_Exercise directions_
A word-for-word restatement of all the records is the required answer.

[Stored data]
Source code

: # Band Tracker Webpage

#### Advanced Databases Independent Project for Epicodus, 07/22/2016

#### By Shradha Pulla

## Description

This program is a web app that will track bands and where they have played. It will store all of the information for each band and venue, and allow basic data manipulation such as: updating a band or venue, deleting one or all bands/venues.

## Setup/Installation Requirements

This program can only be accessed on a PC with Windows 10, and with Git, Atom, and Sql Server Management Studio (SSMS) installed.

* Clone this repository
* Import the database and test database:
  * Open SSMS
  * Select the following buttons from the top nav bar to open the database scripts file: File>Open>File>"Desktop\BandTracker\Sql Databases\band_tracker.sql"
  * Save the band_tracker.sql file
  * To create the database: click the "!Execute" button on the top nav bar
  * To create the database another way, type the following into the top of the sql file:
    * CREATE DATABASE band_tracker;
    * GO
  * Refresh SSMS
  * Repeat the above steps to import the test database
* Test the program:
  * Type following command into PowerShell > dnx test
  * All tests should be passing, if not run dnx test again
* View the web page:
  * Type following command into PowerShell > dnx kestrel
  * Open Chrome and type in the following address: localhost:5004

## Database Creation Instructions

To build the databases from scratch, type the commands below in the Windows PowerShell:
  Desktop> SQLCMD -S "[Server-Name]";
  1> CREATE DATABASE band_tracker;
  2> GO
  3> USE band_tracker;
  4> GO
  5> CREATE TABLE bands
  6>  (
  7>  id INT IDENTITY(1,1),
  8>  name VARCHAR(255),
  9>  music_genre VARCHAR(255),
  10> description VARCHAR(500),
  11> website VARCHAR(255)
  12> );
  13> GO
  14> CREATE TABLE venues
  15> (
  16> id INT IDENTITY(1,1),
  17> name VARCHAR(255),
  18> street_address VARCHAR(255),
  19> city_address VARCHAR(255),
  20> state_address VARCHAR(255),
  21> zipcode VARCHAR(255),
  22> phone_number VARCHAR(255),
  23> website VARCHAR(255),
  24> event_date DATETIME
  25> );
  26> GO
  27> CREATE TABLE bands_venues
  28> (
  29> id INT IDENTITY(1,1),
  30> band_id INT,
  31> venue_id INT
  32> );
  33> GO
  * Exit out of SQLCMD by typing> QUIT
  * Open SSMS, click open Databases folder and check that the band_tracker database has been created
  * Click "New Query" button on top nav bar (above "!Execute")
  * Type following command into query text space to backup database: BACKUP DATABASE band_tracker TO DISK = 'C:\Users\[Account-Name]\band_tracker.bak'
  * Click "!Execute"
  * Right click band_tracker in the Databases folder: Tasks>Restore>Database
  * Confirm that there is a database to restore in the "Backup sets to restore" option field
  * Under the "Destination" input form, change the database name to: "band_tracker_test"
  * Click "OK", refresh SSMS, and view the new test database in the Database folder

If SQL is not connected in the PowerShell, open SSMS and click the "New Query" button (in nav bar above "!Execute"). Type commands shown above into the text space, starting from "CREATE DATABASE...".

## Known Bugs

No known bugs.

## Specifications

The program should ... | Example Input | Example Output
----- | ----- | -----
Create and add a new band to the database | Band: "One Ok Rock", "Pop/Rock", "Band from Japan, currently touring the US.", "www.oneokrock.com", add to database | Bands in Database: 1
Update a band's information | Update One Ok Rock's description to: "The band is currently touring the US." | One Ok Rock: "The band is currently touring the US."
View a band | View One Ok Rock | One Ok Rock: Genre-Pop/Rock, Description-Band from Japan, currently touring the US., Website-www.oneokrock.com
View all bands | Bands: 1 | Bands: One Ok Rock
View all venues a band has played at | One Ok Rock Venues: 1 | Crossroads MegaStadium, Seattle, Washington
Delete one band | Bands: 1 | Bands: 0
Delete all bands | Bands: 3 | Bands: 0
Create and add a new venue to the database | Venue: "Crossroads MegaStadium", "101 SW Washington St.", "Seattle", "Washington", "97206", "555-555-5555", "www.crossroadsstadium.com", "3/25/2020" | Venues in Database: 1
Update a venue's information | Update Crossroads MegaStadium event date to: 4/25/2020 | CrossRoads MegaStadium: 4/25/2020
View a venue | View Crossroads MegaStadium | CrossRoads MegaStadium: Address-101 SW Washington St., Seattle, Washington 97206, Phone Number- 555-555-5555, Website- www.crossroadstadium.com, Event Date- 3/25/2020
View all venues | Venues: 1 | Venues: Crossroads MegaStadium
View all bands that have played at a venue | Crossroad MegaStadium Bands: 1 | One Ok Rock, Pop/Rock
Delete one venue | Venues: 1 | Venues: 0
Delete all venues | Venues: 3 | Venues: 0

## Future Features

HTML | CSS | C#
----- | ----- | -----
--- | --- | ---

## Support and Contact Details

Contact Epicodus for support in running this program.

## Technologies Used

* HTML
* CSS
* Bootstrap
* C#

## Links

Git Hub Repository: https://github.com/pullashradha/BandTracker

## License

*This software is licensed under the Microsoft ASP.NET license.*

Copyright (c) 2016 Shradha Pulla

_Output below_
Source code

: # Band Tracker Webpage

#### Advanced Databases Independent Project for Epicodus, 07/22/2016

#### By Shradha Pulla

## Description

This program is a web app that will track bands and where they have played. It will store all of the information for each band and venue, and allow basic data manipulation such as: updating a band or venue, deleting one or all bands/venues.

## Setup/Installation Requirements

This program can only be accessed on a PC with Windows 10, and with Git, Atom, and Sql Server Management Studio (SSMS) installed.

* Clone this repository
* Import the database and test database:
  * Open SSMS
  * Select the following buttons from the top nav bar to open the database scripts file: File>Open>File>"Desktop\BandTracker\Sql Databases\band_tracker.sql"
  * Save the band_tracker.sql file
  * To create the database: click the "!Execute" button on the top nav bar
  * To create the database another way, type the following into the top of the sql file:
    * CREATE DATABASE band_tracker;
    * GO
  * Refresh SSMS
  * Repeat the above steps to import the test database
* Test the program:
  * Type following command into PowerShell > dnx test
  * All tests should be passing, if not run dnx test again
* View the web page:
  * Type following command into PowerShell > dnx kestrel
  * Open Chrome and type in the following address: localhost:5004

## Database Creation Instructions

To build the databases from scratch, type the commands below in the Windows PowerShell:
  Desktop> SQLCMD -S "[Server-Name]";
  1> CREATE DATABASE band_tracker;
  2> GO
  3> USE band_tracker;
  4> GO
  5> CREATE TABLE bands
  6>  (
  7>  id INT IDENTITY(1,1),
  8>  name VARCHAR(255),
  9>  music_genre VARCHAR(255),
  10> description VARCHAR(500),
  11> website VARCHAR(255)
  12> );
  13> GO
  14> CREATE TABLE venues
  15> (
  16> id INT IDENTITY(1,1),
  17> name VARCHAR(255),
  18> street_address VARCHAR(255),
  19> city_address VARCHAR(255),
  20> state_address VARCHAR(255),
  21> zipcode VARCHAR(255),
  22> phone_number VARCHAR(255),
  23> website VARCHAR(255),
  24> event_date DATETIME
  25> );
  26> GO
  27> CREATE TABLE bands_venues
  28> (
  29> id INT IDENTITY(1,1),
  30> band_id INT,
  31> venue_id INT
  32> );
  33> GO
  * Exit out of SQLCMD by typing> QUIT
  * Open SSMS, click open Databases folder and check that the band_tracker database has been created
  * Click "New Query" button on top nav bar (above "!Execute")
  * Type following command into query text space to backup database: BACKUP DATABASE band_tracker TO DISK = 'C:\Users\[Account-Name]\band_tracker.bak'
  * Click "!Execute"
  * Right click band_tracker in the Databases folder: Tasks>Restore>Database
  * Confirm that there is a database to restore in the "Backup sets to restore" option field
  * Under the "Destination" input form, change the database name to: "band_tracker_test"
  * Click "OK", refresh SSMS, and view the new test database in the Database folder

If SQL is not connected in the PowerShell, open SSMS and click the "New Query" button (in nav bar above "!Execute"). Type commands shown above into the text space, starting from "CREATE DATABASE...".

## Known Bugs

No known bugs.

## Specifications

The program should ... | Example Input | Example Output
----- | ----- | -----
Create and add a new band to the database | Band: "One Ok Rock", "Pop/Rock", "Band from Japan, currently touring the US.", "www.oneokrock.com", add to database | Bands in Database: 1
Update a band's information | Update One Ok Rock's description to: "The band is currently touring the US." | One Ok Rock: "The band is currently touring the US."
View a band | View One Ok Rock | One Ok Rock: Genre-Pop/Rock, Description-Band from Japan, currently touring the US., Website-www.oneokrock.com
View all bands | Bands: 1 | Bands: One Ok Rock
View all venues a band has played at | One Ok Rock Venues: 1 | Crossroads MegaStadium, Seattle, Washington
Delete one band | Bands: 1 | Bands: 0
Delete all bands | Bands: 3 | Bands: 0
Create and add a new venue to the database | Venue: "Crossroads MegaStadium", "101 SW Washington St.", "Seattle", "Washington", "97206", "555-555-5555", "www.crossroadsstadium.com", "3/25/2020" | Venues in Database: 1
Update a venue's information | Update Crossroads MegaStadium event date to: 4/25/2020 | CrossRoads MegaStadium: 4/25/2020
View a venue | View Crossroads MegaStadium | CrossRoads MegaStadium: Address-101 SW Washington St., Seattle, Washington 97206, Phone Number- 555-555-5555, Website- www.crossroadstadium.com, Event Date- 3/25/2020
View all venues | Venues: 1 | Venues: Crossroads MegaStadium
View all bands that have played at a venue | Crossroad MegaStadium Bands: 1 | One Ok Rock, Pop/Rock
Delete one venue | Venues: 1 | Venues: 0
Delete all venues | Venues: 3 | Venues: 0

## Future Features

HTML | CSS | C#
----- | ----- | -----
--- | --- | ---

## Support and Contact Details

Contact Epicodus for support in running this program.

## Technologies Used

* HTML
* CSS
* Bootstrap
* C#

## Links

Git Hub Repository: https://github.com/pullashradha/BandTracker

## License

*This software is licensed under the Microsoft ASP.NET license.*

Copyright (c) 2016 Shradha Pulla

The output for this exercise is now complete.